The Complicated Story Of The Shapira Scroll And Scholarly Doubt
What Shapira presented to British Museum officials included 15 fragments of faded paleo-Hebrew script printed on aged pieces of paper, which he claimed had come from an almost unimaginably ancient copy of the Book of Deuteronomy. This is the fifth book of both the Jewish Torah and the Christian Old Testament and includes the text of three sermons given by Moses to the Israelites shortly before they entered the Promised Land.
Shapira said he’d obtained the weathered manuscript from a Bedouin tribesman, who’d discovered it hidden in cave not far from the Dead Sea in Jordan.
In the end, the museum refused to purchase the Shapira Scroll, officially labeling it a forgery and ruining Shapira’s reputation in the process. But according to Idan Dershowitz, a professor in the Biblical Studies Department at the University of Potsdam in Germany, this verdict was both incorrect and slanderous.
Ginsburg’s facsimile of the Shapira Strips (Shapira scroll) from 1883 AD. (Ginsburg / Public domain )
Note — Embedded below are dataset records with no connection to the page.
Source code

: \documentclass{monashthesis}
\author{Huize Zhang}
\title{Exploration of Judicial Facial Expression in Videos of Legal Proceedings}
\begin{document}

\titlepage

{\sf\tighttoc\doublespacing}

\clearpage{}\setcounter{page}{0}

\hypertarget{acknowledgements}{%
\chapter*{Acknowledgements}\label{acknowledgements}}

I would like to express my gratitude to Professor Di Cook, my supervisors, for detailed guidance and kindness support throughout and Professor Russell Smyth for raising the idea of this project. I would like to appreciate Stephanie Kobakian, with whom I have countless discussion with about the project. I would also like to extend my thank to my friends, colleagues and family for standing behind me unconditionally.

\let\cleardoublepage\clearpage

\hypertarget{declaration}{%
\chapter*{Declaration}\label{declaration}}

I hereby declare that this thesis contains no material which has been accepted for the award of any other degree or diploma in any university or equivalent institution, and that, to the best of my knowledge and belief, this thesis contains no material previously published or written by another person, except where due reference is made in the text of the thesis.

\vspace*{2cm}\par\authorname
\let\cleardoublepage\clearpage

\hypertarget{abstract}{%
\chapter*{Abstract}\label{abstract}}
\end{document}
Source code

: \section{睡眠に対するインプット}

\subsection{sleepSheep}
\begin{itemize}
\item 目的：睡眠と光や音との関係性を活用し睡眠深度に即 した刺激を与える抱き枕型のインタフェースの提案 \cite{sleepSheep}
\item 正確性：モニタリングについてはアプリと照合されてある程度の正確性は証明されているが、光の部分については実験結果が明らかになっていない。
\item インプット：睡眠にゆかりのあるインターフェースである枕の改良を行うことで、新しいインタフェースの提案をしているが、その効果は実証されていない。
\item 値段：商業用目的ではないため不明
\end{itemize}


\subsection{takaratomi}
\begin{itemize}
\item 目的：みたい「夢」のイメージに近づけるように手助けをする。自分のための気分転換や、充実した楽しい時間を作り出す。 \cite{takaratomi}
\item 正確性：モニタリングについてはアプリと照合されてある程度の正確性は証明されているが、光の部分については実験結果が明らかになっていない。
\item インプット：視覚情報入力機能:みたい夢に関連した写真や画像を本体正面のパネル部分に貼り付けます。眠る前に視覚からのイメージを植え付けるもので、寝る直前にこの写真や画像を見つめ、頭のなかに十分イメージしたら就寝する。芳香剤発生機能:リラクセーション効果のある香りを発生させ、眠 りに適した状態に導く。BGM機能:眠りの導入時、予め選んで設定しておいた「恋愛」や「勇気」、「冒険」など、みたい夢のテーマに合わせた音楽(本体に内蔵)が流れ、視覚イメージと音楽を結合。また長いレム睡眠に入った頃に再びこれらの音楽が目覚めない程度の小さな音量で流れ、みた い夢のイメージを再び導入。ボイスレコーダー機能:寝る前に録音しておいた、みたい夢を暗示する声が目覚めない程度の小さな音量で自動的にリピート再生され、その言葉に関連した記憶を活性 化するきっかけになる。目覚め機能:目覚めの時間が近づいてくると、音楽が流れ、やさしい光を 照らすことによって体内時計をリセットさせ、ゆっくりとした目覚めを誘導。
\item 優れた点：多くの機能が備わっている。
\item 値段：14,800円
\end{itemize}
Based on his in-depth analysis of the scroll’s text, and of Shapira’s activities in connection with the scroll, Dershowitz asserts that the manuscript was a legitimate artifact from ancient times, and in fact represented the oldest authentic biblical manuscript ever recovered. He furthermore dismisses the accusations against Shapira as a grave miscarriage of justice (and it was an especially tragic one if Dershowitz was right, since Shapira committed suicide one year after being publicly humiliated).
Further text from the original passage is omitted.